WORK TO BE COMPLETED> Using the entries that follow, report the number of lines that include the string "قضیه", without any other text.

====

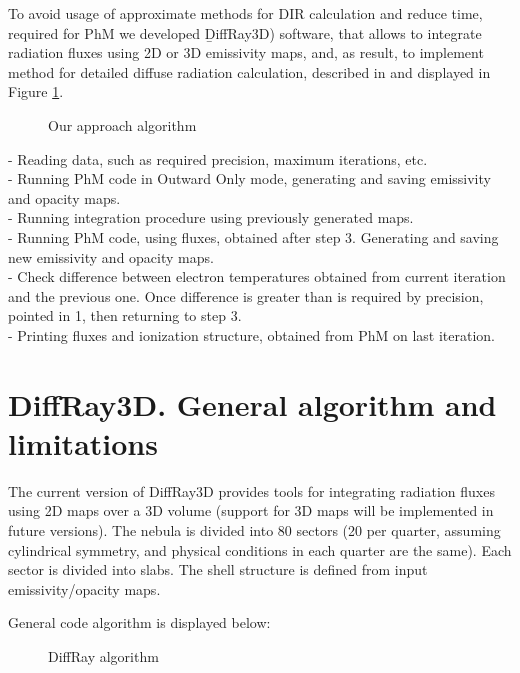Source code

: \documentclass[a4paper]{article}
\begin{document}
To avoid usage of approximate methods for DIR calculation and reduce time, 
required for PhM we developed {\b DiffRay3D}) software, that allows to integrate
radiation fluxes using 2D or 3D emissivity maps, and, as result, to implement 
method for detailed diffuse radiation calculation, described in \cite{JPS2016}
and displayed in Figure \ref{our_approach}.

\begin{figure}[!h]
\centering
\begin{minipage}[t]{.45\linewidth}
\centering
{}
\caption{Our approach algorithm}\label{our_approach}
\end{minipage}
\hfill
\end{figure}

 - Reading data, such as required precision, maximum iterations, etc.\\
 - Running PhM code in Outward Only mode, generating and saving emissivity and opacity maps.\\
 - Running integration procedure using previously generated maps.\\
 - Running PhM code, using fluxes, obtained after step 3. Generating and saving new emissivity and opacity maps.\\
 - Check difference between electron temperatures obtained from current iteration and the previous one. Once difference is greater than is required by precision, pointed in 1, then returning to step 3.\\
 - Printing fluxes and ionization structure, obtained from PhM on last iteration.\\


\section{DiffRay3D. General algorithm and limitations}

The current version of DiffRay3D provides tools for integrating radiation fluxes using 2D maps over a 3D volume (support for 3D maps will be implemented in future versions). The nebula is divided into 80 sectors (20 per quarter, assuming cylindrical symmetry, and physical conditions in each quarter are the same). Each sector is divided into slabs. The shell structure is defined from input emissivity/opacity maps.

General code algorithm is displayed below:

\begin{figure}
    \begin{minipage}[t]{.45\linewidth}
        \centering
        \caption{DiffRay algorithm}\label{diffray_algo}
    \end{minipage}
\end{figure}
\end{document}
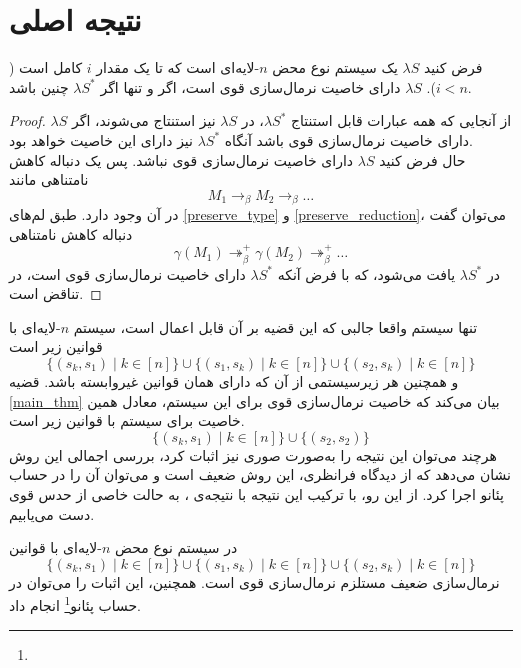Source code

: \section{نتیجه اصلی}

\begin{thm}\label{main_thm}
فرض کنید
$\lambda S$
یک سیستم نوع محض
$n$-لایه‌ای
است که تا یک مقدار
$i$
کامل است ($i<n$).
$\lambda S$ دارای خاصیت نرمال‌سازی قوی است، اگر و تنها اگر $\lambda S^*$ چنین باشد.
\end{thm}

\begin{proof}
از آنجایی که همه عبارات قابل استنتاج
$\lambda S^*$، در $\lambda S$ نیز استنتاج می‌شوند،
اگر $\lambda S$ دارای خاصیت نرمال‌سازی قوی باشد آنگاه $\lambda S^*$ نیز دارای این خاصیت خواهد بود.\\
حال فرض کنید
$\lambda S$ دارای خاصیت نرمال‌سازی قوی نباشد. پس یک دنباله کاهش نامتناهی مانند
\begin{equation*}
M_1 \to_\beta M_2 \to_\beta \dots
\end{equation*}
در آن وجود دارد.
طبق لم‌های \ref{preserve_type} و \ref{preserve_reduction}، می‌توان گفت دنباله کاهش نامتناهی
\begin{equation*}
\gamma(M_1) \twoheadrightarrow^+_\beta \gamma(M_2) \twoheadrightarrow^+_\beta \dots
\end{equation*}
در
$\lambda S^*$
یافت می‌شود، که با فرض آنکه
$\lambda S^*$
دارای خاصیت نرمال‌سازی قوی است، در تناقض است.
\end{proof}

تنها سیستم واقعا جالبی که این قضیه بر آن قابل اعمال است، سیستم
$n$-لایه‌ای
با قوانین زیر است
\begin{equation*}
\{(s_k,s_1) \mid k \in [n]\} \cup \{(s_1,s_k) \mid k \in [n]\} \cup \{(s_2,s_k) \mid k \in [n]\}
\end{equation*}
و همچنین هر زیرسیستمی از آن که دارای همان قوانین غیروابسته باشد.
قضیه
\ref{main_thm}
بیان می‌کند که خاصیت نرمال‌سازی قوی برای این سیستم، معادل همین خاصیت برای سیستم با قوانین زیر است.
\begin{equation*}
\{(s_k,s_1) \mid k \in [n]\} \cup \{(s_2,s_2)\}
\end{equation*}
هرچند می‌توان این نتیجه را به‌صورت صوری نیز اثبات کرد، بررسی اجمالی این روش نشان می‌دهد که از دیدگاه فرا‌نظری، این روش ضعیف است و می‌توان آن را در حساب پئانو اجرا کرد.
از این‌ رو، با ترکیب این نتیجه با نتیجه‌ی
\cite{barthe2001}،
به حالت خاصی از حدس قوی
دست می‌یابیم.

\begin{cor}\label{cor}
در سیستم نوع محض
$n$-لایه‌ای
با قوانین
\begin{equation*}
\{(s_k,s_1) \mid k \in [n]\} \cup \{(s_1,s_k) \mid k \in [n]\} \cup \{(s_2,s_k) \mid k \in [n]\}
\end{equation*}
نرمال‌سازی ضعیف مستلزم نرمال‌سازی قوی است. همچنین، این اثبات را می‌توان در حساب پئانو\footnote{} انجام داد.
\end{cor}
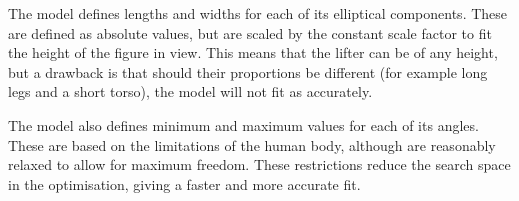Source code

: The model defines lengths and widths for each of its elliptical components. These are defined as absolute values, but are scaled by the constant scale factor to fit the height of the figure in view. This means that the lifter can be of any height, but a drawback is that should their proportions be different (for example long legs and a short torso), the model will not fit as accurately.

The model also defines minimum and maximum values for each of its angles. These are based on the limitations of the human body, although are reasonably relaxed to allow for maximum freedom. These restrictions reduce the search space in the optimisation, giving a faster and more accurate fit.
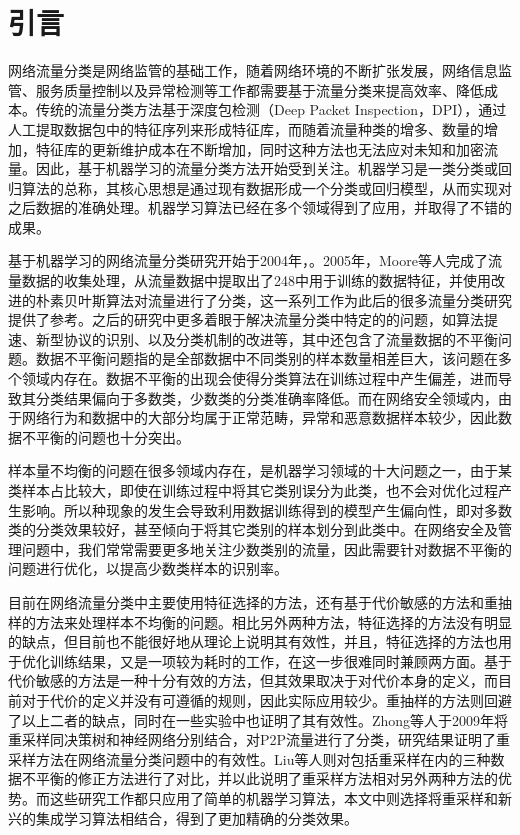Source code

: \documentclass[a4papper]{article}
\begin{document}
\section{引言}
\par\setlength{\parindent}{2em} %
网络流量分类是网络监管的基础工作，随着网络环境的不断扩张发展，网络信息监管、服务质量控制以及异常检测等工作都需要基于流量分类来提高效率、降低成本。传统的流量分类方法基于深度包检测（Deep Packet Inspection，DPI），通过人工提取数据包中的特征序列来形成特征库，而随着流量种类的增多、数量的增加，特征库的更新维护成本在不断增加，同时这种方法也无法应对未知和加密流量。因此，基于机器学习的流量分类方法开始受到关注。机器学习是一类分类或回归算法的总称，其核心思想是通过现有数据形成一个分类或回归模型，从而实现对之后数据的准确处理。机器学习算法已经在多个领域得到了应用，并取得了不错的成果。
\par\setlength{\parindent}{2em} %
基于机器学习的网络流量分类研究开始于2004年，。2005年，Moore等人完成了流量数据的收集处理，从流量数据中提取出了248中用于训练的数据特征，并使用改进的朴素贝叶斯算法对流量进行了分类，这一系列工作为此后的很多流量分类研究提供了参考。之后的研究中更多着眼于解决流量分类中特定的的问题，如算法提速、新型协议的识别、以及分类机制的改进等，其中还包含了流量数据的不平衡问题。数据不平衡问题指的是全部数据中不同类别的样本数量相差巨大，该问题在多个领域内存在。数据不平衡的出现会使得分类算法在训练过程中产生偏差，进而导致其分类结果偏向于多数类，少数类的分类准确率降低。而在网络安全领域内，由于网络行为和数据中的大部分均属于正常范畴，异常和恶意数据样本较少，因此数据不平衡的问题也十分突出。
\par\setlength{\parindent}{2em} %
样本量不均衡的问题在很多领域内存在，是机器学习领域的十大问题之一，由于某类样本占比较大，即使在训练过程中将其它类别误分为此类，也不会对优化过程产生影响。所以种现象的发生会导致利用数据训练得到的模型产生偏向性，即对多数类的分类效果较好，甚至倾向于将其它类别的样本划分到此类中。在网络安全及管理问题中，我们常常需要更多地关注少数类别的流量，因此需要针对数据不平衡的问题进行优化，以提高少数类样本的识别率。
\par\setlength{\parindent}{2em} %
目前在网络流量分类中主要使用特征选择的方法，还有基于代价敏感的方法和重抽样的方法来处理样本不均衡的问题。相比另外两种方法，特征选择的方法没有明显的缺点，但目前也不能很好地从理论上说明其有效性，并且，特征选择的方法也用于优化训练结果，又是一项较为耗时的工作，在这一步很难同时兼顾两方面。基于代价敏感的方法是一种十分有效的方法，但其效果取决于对代价本身的定义，而目前对于代价的定义并没有可遵循的规则，因此实际应用较少。重抽样的方法则回避了以上二者的缺点，同时在一些实验中也证明了其有效性。Zhong等人于2009年将重采样同决策树和神经网络分别结合，对P2P流量进行了分类，研究结果证明了重采样方法在网络流量分类问题中的有效性。Liu等人则对包括重采样在内的三种数据不平衡的修正方法进行了对比，并以此说明了重采样方法相对另外两种方法的优势。而这些研究工作都只应用了简单的机器学习算法，本文中则选择将重采样和新兴的集成学习算法相结合，得到了更加精确的分类效果。
\end{document}
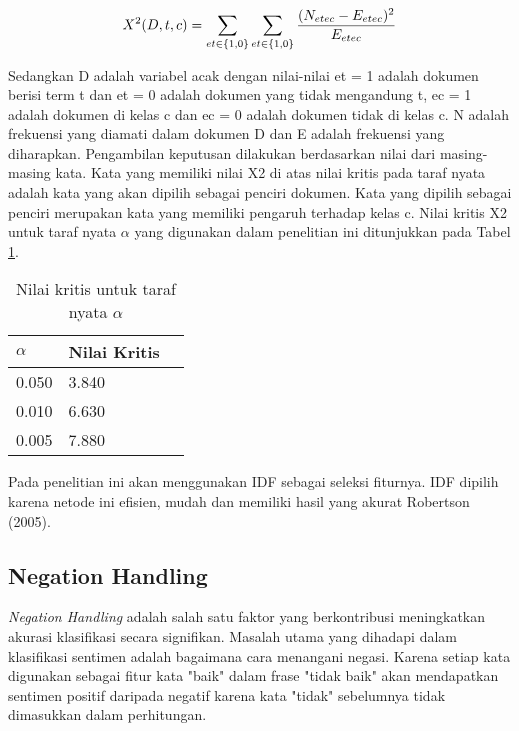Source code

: \begin{equation}
\begin{split}
\tiny
X^2(D, t, c) = \sum\limits_{et\in\{1,0\}}\sum\limits_{et\in\{1,0\}} \frac{(N_{etec} - E_{etec})^2}{E_{etec}}
\label{eq:chi}
\normalsize
\end{split}
\end{equation}

Sedangkan D adalah variabel acak dengan nilai-nilai et = 1 adalah dokumen berisi term t dan et = 0 adalah dokumen yang tidak mengandung t, ec = 1 adalah dokumen di kelas c dan ec = 0 adalah dokumen tidak di kelas c. N adalah frekuensi yang diamati dalam dokumen D dan E adalah frekuensi yang diharapkan. Pengambilan keputusan dilakukan berdasarkan nilai dari masing-masing kata. Kata yang memiliki nilai X2 di atas nilai kritis pada taraf nyata adalah kata yang akan dipilih sebagai penciri dokumen. Kata yang dipilih sebagai penciri merupakan kata yang memiliki pengaruh terhadap kelas c. Nilai kritis  X2  untuk taraf nyata $\alpha$ yang digunakan dalam penelitian ini ditunjukkan pada Tabel  \ref{tab:chisquare}.

\begin{table}[hbt]
	\caption{Nilai kritis untuk taraf nyata $\alpha$}
	\centering
	\begin{tabular}{llr}
		\toprule
		$\alpha$ & Nilai Kritis \\
		\midrule
		0.050 & 3.840 \\
		0.010 & 6.630 \\
		0.005 & 7.880 \\
		\bottomrule
	\end{tabular}
	\label{tab:chisquare}
\end{table}

Pada penelitian ini akan menggunakan IDF sebagai seleksi fiturnya. IDF dipilih karena netode ini efisien, mudah dan memiliki hasil yang akurat Robertson (2005).

\subsection*{Negation Handling}

\textit{Negation Handling} adalah salah satu faktor yang berkontribusi meningkatkan akurasi klasifikasi secara signifikan. Masalah utama yang dihadapi dalam klasifikasi sentimen adalah bagaimana cara menangani negasi. Karena setiap kata digunakan sebagai fitur kata "baik" dalam frase "tidak baik" akan mendapatkan sentimen positif daripada negatif karena kata "tidak" sebelumnya tidak dimasukkan dalam perhitungan.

====

RESULT FOR THIS TASK> 2